Signaling end-of-sequence from a generator-function

More often than not a generator-function that yields a sequence of values will not be an infinite Fibonacci sequence, but rather some bounded sequence of objects, either from a file, a socket, a database query, etc, so we need to be able to signal end-of-sequence. One way to do it is to yield elements wrapped in std::unique_ptr or std::optional:

  fn::seq([]() -> std::unique_ptr<...> { ... })
% fn::take_while([](const auto& x) { return bool(x); })
% fn::transform(fn::get::dereferenced{})
% ...

If your value-type has an "empty" state interpretable as end-of-inputs, you can use the value-type directly without wrapping.

If you don't care about incurring an exception-handling overhead once per whole seq, there's a simpler way of doing it: just return fn::end_seq() from the generator function (e.g. see my_intersperse example). This throws end-of-sequence exception that is caught under the hood (python-style).
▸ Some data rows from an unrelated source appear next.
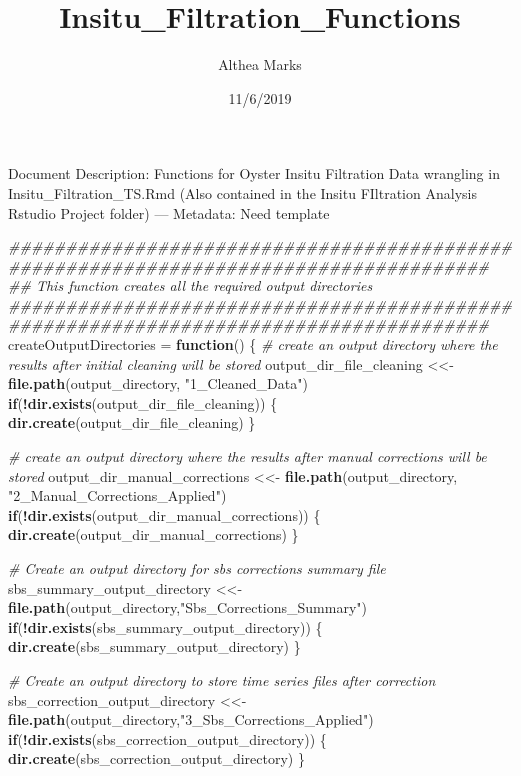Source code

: \documentclass[]{article}
\title{Insitu\_Filtration\_Functions}
\author{Althea Marks}
\date{11/6/2019}
\newenvironment{Shaded}{\begin{snugshade}}{\end{snugshade}}
\newcommand{\CommentTok}[1]{\textcolor[rgb]{0.56,0.35,0.01}{\textit{#1}}}
\newcommand{\ControlFlowTok}[1]{\textcolor[rgb]{0.13,0.29,0.53}{\textbf{#1}}}
\newcommand{\KeywordTok}[1]{\textcolor[rgb]{0.13,0.29,0.53}{\textbf{#1}}}
\newcommand{\NormalTok}[1]{#1}
\newcommand{\OperatorTok}[1]{\textcolor[rgb]{0.81,0.36,0.00}{\textbf{#1}}}
\newcommand{\StringTok}[1]{\textcolor[rgb]{0.31,0.60,0.02}{#1}}
\begin{document}
\maketitle

Document Description: Functions for Oyster Insitu Filtration Data
wrangling in Insitu\_Filtration\_TS.Rmd (Also contained in the Insitu
FIltration Analysis Rstudio Project folder) --- Metadata: Need template

\begin{Shaded}
\begin{Highlighting}[]
\CommentTok{######################################################################################}
\CommentTok{## This function creates all the required output directories}
\CommentTok{######################################################################################}
\NormalTok{createOutputDirectories =}\StringTok{ }\ControlFlowTok{function}\NormalTok{()}
\NormalTok{\{}
  \CommentTok{# create an output directory where the results after initial cleaning will be stored}
\NormalTok{  output_dir_file_cleaning <<-}\StringTok{ }\KeywordTok{file.path}\NormalTok{(output_directory, }\StringTok{"1_Cleaned_Data"}\NormalTok{)}
  \ControlFlowTok{if}\NormalTok{(}\OperatorTok{!}\KeywordTok{dir.exists}\NormalTok{(output_dir_file_cleaning))}
\NormalTok{  \{}
    \KeywordTok{dir.create}\NormalTok{(output_dir_file_cleaning)}
\NormalTok{  \}}
  
  \CommentTok{# create an output directory where the results after manual corrections will be stored}
\NormalTok{  output_dir_manual_corrections <<-}\StringTok{ }\KeywordTok{file.path}\NormalTok{(output_directory, }\StringTok{"2_Manual_Corrections_Applied"}\NormalTok{)}
  \ControlFlowTok{if}\NormalTok{(}\OperatorTok{!}\KeywordTok{dir.exists}\NormalTok{(output_dir_manual_corrections))}
\NormalTok{  \{}
    \KeywordTok{dir.create}\NormalTok{(output_dir_manual_corrections)}
\NormalTok{  \}}
  
  \CommentTok{# Create an output directory for sbs corrections summary file }
\NormalTok{  sbs_summary_output_directory <<-}\StringTok{ }\KeywordTok{file.path}\NormalTok{(output_directory,}\StringTok{"Sbs_Corrections_Summary"}\NormalTok{)}
  \ControlFlowTok{if}\NormalTok{(}\OperatorTok{!}\KeywordTok{dir.exists}\NormalTok{(sbs_summary_output_directory))}
\NormalTok{  \{}
    \KeywordTok{dir.create}\NormalTok{(sbs_summary_output_directory)}
\NormalTok{  \}}
  
  \CommentTok{# Create an output directory to store time series files after correction}
\NormalTok{  sbs_correction_output_directory <<-}\StringTok{ }\KeywordTok{file.path}\NormalTok{(output_directory,}\StringTok{"3_Sbs_Corrections_Applied"}\NormalTok{)}
  \ControlFlowTok{if}\NormalTok{(}\OperatorTok{!}\KeywordTok{dir.exists}\NormalTok{(sbs_correction_output_directory))}
\NormalTok{  \{}
    \KeywordTok{dir.create}\NormalTok{(sbs_correction_output_directory)}
\NormalTok{  \}}
  

\end{Highlighting}
\end{Shaded}
\end{document}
If you are in -fno-exceptions land, then this method is not for you.

Summary of different ways of passing inputs

      fn::seq([]{ ... }) % ... // as input-range from a nullary invokable

          std::move(vec) % ... // pass a container by-move
                    vec  % ... // pass by-copy

           fn::from(vec) % ... // as move-view yielding elements by-move (std::move will make copies iff vec is const)
          fn::cfrom(vec) % ... // as above, except always take as const-reference / yield by copy
           fn::refs(vec) % ... // as seq taking vec by reference and yielding reference-wrappers

fn::from(it_beg, it_end) % ... // as a move-view into range (std::move will make copies iff const_iterator)
  fn::from(beg_end_pair) % ... // as above, as std::pair of iterators

Note: fn::from can also be used to adapt an lvalue-reference to an Iterable that implements begin() and end() as free-functions rather than methods.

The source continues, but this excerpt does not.